_How to complete this task_:
All lines in the material containing the word "help" need to be copied.

(Available data Opens)

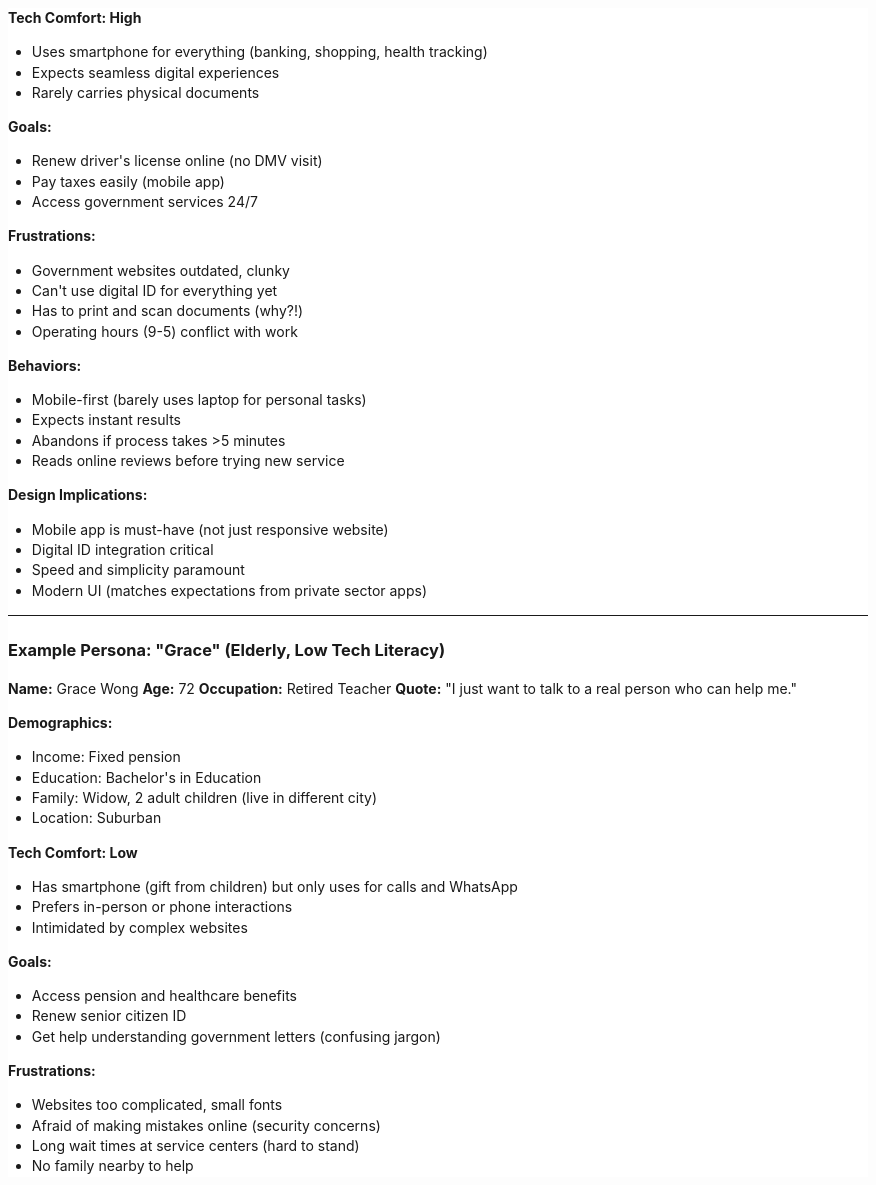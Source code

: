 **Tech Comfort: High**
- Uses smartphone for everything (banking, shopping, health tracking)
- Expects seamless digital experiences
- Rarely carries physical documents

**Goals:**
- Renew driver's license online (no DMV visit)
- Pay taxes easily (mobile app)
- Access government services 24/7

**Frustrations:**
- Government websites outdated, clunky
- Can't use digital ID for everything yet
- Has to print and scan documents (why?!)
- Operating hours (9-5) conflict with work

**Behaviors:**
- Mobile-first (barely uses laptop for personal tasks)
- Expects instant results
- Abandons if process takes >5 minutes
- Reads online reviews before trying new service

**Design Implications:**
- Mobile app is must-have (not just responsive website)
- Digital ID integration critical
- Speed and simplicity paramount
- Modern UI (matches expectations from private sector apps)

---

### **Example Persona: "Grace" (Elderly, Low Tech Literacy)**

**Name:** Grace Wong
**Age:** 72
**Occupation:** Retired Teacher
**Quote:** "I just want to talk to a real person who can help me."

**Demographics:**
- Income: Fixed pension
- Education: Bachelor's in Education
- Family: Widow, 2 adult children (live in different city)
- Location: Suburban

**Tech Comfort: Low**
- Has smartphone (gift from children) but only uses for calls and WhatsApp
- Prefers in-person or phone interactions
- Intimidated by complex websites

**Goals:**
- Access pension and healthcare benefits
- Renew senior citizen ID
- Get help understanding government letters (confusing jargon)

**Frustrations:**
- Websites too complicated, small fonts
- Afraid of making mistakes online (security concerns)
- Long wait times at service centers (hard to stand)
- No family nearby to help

(Available data Closes)
(Available data Opens)

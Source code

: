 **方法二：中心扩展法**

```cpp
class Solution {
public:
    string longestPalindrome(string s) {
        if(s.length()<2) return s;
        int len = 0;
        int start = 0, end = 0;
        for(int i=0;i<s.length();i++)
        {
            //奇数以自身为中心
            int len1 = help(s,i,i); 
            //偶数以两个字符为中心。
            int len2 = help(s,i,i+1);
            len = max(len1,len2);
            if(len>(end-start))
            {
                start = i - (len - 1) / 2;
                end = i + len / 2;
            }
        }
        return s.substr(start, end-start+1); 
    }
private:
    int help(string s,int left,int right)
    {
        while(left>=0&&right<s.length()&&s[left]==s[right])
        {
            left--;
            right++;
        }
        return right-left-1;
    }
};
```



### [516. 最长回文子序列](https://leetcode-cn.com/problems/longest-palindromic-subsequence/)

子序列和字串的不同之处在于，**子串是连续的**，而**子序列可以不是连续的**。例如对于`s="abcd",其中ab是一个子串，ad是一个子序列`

(Available data Closes)

_Your solution_:
**Quote:** "I just want to talk to a real person who can help me."
- Get help understanding government letters (confusing jargon)
- No family nearby to help
            int len1 = help(s,i,i); 
            int len2 = help(s,i,i+1);
    int help(string s,int left,int right)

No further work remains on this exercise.